The theme of living with and amongst terror is echoed in Starobin’s still photographs, as well. “Shalom Chaver” is a close-up view of the official memorial to slain Israeli Prime Minister Yitzhak Rabin, located only a block away from the artist’s Israeli relatives’ home in Israel. Bisected by a dramatic angle of light, this image of the memorial is a stark reminder of the religious fanaticism pervading modern societies.
With her pictures on exhibit until the middle of February, Starobin is hoping that visitors to the show take solace in her work, but also find a cautionary tale. “ So many people in this country associate places like the Middle East and Russia/Eastern Europe with war, destruction, and social chaos. I hope that people who come to my show see the beauty that these places offer, but also come to understand more about the dangers that religious extremism and authoritarianism pose to what we all hold dear.”

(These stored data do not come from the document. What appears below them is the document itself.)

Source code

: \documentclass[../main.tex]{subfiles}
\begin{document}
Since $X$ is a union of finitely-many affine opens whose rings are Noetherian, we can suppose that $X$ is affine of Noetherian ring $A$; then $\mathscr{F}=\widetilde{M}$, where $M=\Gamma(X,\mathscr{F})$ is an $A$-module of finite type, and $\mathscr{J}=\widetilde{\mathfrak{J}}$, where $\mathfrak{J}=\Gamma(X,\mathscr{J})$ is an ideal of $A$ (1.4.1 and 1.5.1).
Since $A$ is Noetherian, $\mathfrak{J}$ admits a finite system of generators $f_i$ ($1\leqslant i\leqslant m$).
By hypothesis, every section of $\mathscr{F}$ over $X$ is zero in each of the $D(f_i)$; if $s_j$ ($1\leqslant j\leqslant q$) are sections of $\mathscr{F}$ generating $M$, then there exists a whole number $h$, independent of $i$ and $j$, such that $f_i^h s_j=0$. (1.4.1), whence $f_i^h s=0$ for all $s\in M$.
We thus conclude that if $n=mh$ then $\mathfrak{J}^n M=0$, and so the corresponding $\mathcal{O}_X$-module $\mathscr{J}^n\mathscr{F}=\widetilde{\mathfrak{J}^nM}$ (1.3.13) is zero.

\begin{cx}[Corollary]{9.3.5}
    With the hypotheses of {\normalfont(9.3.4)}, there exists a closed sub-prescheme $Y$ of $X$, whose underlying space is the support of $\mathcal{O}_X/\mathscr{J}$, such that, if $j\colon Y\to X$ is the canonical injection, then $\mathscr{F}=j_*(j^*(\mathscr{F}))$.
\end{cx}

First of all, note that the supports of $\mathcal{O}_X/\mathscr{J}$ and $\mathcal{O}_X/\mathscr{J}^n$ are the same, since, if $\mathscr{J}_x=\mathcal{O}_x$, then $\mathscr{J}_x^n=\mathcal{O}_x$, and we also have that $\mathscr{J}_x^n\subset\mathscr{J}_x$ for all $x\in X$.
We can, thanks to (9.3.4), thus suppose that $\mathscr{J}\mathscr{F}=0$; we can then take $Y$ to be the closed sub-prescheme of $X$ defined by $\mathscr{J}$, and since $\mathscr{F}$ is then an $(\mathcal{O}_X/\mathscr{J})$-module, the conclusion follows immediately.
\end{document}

Leslie Starobin’s work is in the collection of a number of
major American museums, including New York’s MOMA, Harvard University’s Fogg
Art Museum, and the Museum of Fine Arts in Houston. Her work has been exhibited at the Rose Art Museum, the Duke
University Museum of Art, and the National Jewish Museum in Washington,
D.C. Starobin is a 1995 recipient of a
New England Foundation for the Arts Fellowship, as well as an earlier NEA
grant, and is on the faculty of Arts and Sciences at Framingham State College.
The Gallery at Fort Point Framers is located at 300 Summer Street, Suite M4 in Boston, Massachusetts. “The Work of Leslie Starobin” runs from January 18 – February 22, 2002 with an artist’s talk scheduled for January 26th at 2:00 p.m.
Gallery hours are Monday through Friday, 9:30 a.m. to 5:00 p.m.